Certifications typically expire after one year, meaning you’ll need an annual follow-up visit with your provider to maintain your card.

Federal Rescheduling Could Change Everything

The landscape may shift significantly in the near future. In 2023, the Department of Health and Human Services recommended moving marijuana from Schedule I to Schedule III under the Controlled Substances Act. The Department of Justice issued a proposed rule in May 2024, which received nearly 43,000 public comments and is currently awaiting an administrative law hearing. In December 2025, a White House executive order directed the Attorney General to complete this rescheduling process as quickly as possible.

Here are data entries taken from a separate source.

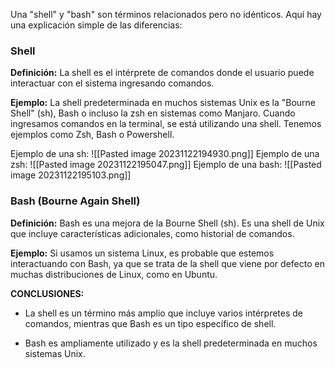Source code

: Una "shell" y "bash" son términos relacionados pero no idénticos. Aquí hay una explicación simple de las diferencias:
### Shell
    
**Definición:** La shell es el intérprete de comandos donde el usuario puede interactuar con el sistema ingresando comandos.
        
**Ejemplo:** La shell predeterminada en muchos sistemas Unix es la "Bourne Shell" (sh), Bash o incluso la zsh en sistemas como Manjaro. Cuando ingresamos comandos en la terminal, se está utilizando una shell. Tenemos ejemplos como Zsh, Bash o Powershell.

Ejemplo de una sh:
  ![[Pasted image 20231122194930.png]]
Ejemplo de una zsh:
![[Pasted image 20231122195047.png]]
Ejemplo de una bash:
![[Pasted image 20231122195103.png]]
### Bash (Bourne Again Shell)
    
**Definición:** Bash es una mejora de la Bourne Shell (sh). Es una shell de Unix que incluye características adicionales, como historial de comandos.
        
**Ejemplo:** Si usamos un sistema Linux, es probable que estemos interactuando con Bash, ya que se trata de la shell que viene por defecto en muchas distribuciones de Linux, como en Ubuntu.

**CONCLUSIONES:**


- La shell es un término más amplio que incluye varios intérpretes de comandos, mientras que Bash es un tipo específico de shell.

- Bash es ampliamente utilizado y es la shell predeterminada en muchos sistemas Unix.
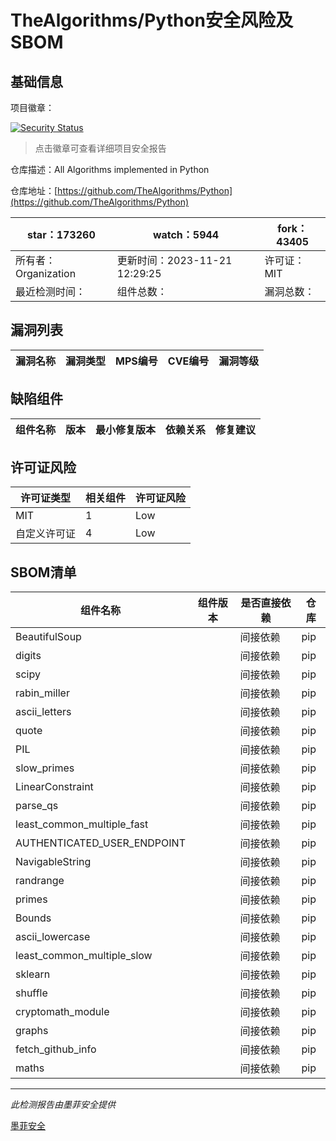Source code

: # TheAlgorithms/Python安全风险及SBOM

## 基础信息

项目徽章：

[![Security Status](https://www.murphysec.com/platform3/v31/badge/1727759412787372032.svg)](https://www.murphysec.com/console/report/1682968214659424256/1727759412787372032)

> 点击徽章可查看详细项目安全报告

仓库描述：All Algorithms implemented in Python

仓库地址：[https://github.com/TheAlgorithms/Python](https://github.com/TheAlgorithms/Python)

| star：173260 | watch：5944 | fork：43405 |
| ----------- | -------------- | ------------ |
| 所有者：Organization | 更新时间：2023-11-21 12:29:25 | 许可证：MIT |
| 最近检测时间： | 组件总数： | 漏洞总数： |




## 漏洞列表

| 漏洞名称 | 漏洞类型 | MPS编号 | CVE编号 | 漏洞等级 |
| ------- | ------ | ------- | ------ | ----- |





## 缺陷组件

| 组件名称 | 版本 | 最小修复版本 | 依赖关系 | 修复建议 |
| -------- | ---- | ------------ | -------- | -------- |





## 许可证风险

| 许可证类型 | 相关组件 | 许可证风险 |
| ---------- | -------- | ---------- |
|MIT|1|Low|
|自定义许可证|4|Low|




## SBOM清单

| 组件名称 | 组件版本 | 是否直接依赖 | 仓库 |
| -------- | -------- | ------------ | ---- |
|BeautifulSoup||间接依赖|pip|
|digits||间接依赖|pip|
|scipy||间接依赖|pip|
|rabin_miller||间接依赖|pip|
|ascii_letters||间接依赖|pip|
|quote||间接依赖|pip|
|PIL||间接依赖|pip|
|slow_primes||间接依赖|pip|
|LinearConstraint||间接依赖|pip|
|parse_qs||间接依赖|pip|
|least_common_multiple_fast||间接依赖|pip|
|AUTHENTICATED_USER_ENDPOINT||间接依赖|pip|
|NavigableString||间接依赖|pip|
|randrange||间接依赖|pip|
|primes||间接依赖|pip|
|Bounds||间接依赖|pip|
|ascii_lowercase||间接依赖|pip|
|least_common_multiple_slow||间接依赖|pip|
|sklearn||间接依赖|pip|
|shuffle||间接依赖|pip|
|cryptomath_module||间接依赖|pip|
|graphs||间接依赖|pip|
|fetch_github_info||间接依赖|pip|
|maths||间接依赖|pip|


------

*此检测报告由墨菲安全提供*

[墨菲安全](www.murphysec.com)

If marijuana moves to Schedule III, it would join substances like testosterone and certain codeine formulations that doctors can prescribe through standard channels. This could eventually allow traditional prescriptions, open the door to FDA-approved cannabis products, and potentially change the rules for VA providers. More than 30,000 licensed healthcare practitioners across 43 U.S. jurisdictions currently recommend cannabis for over 6 million registered patients. Rescheduling would reshape how all of them interact with the system, though the exact timeline and practical effects remain uncertain while the rulemaking process plays out.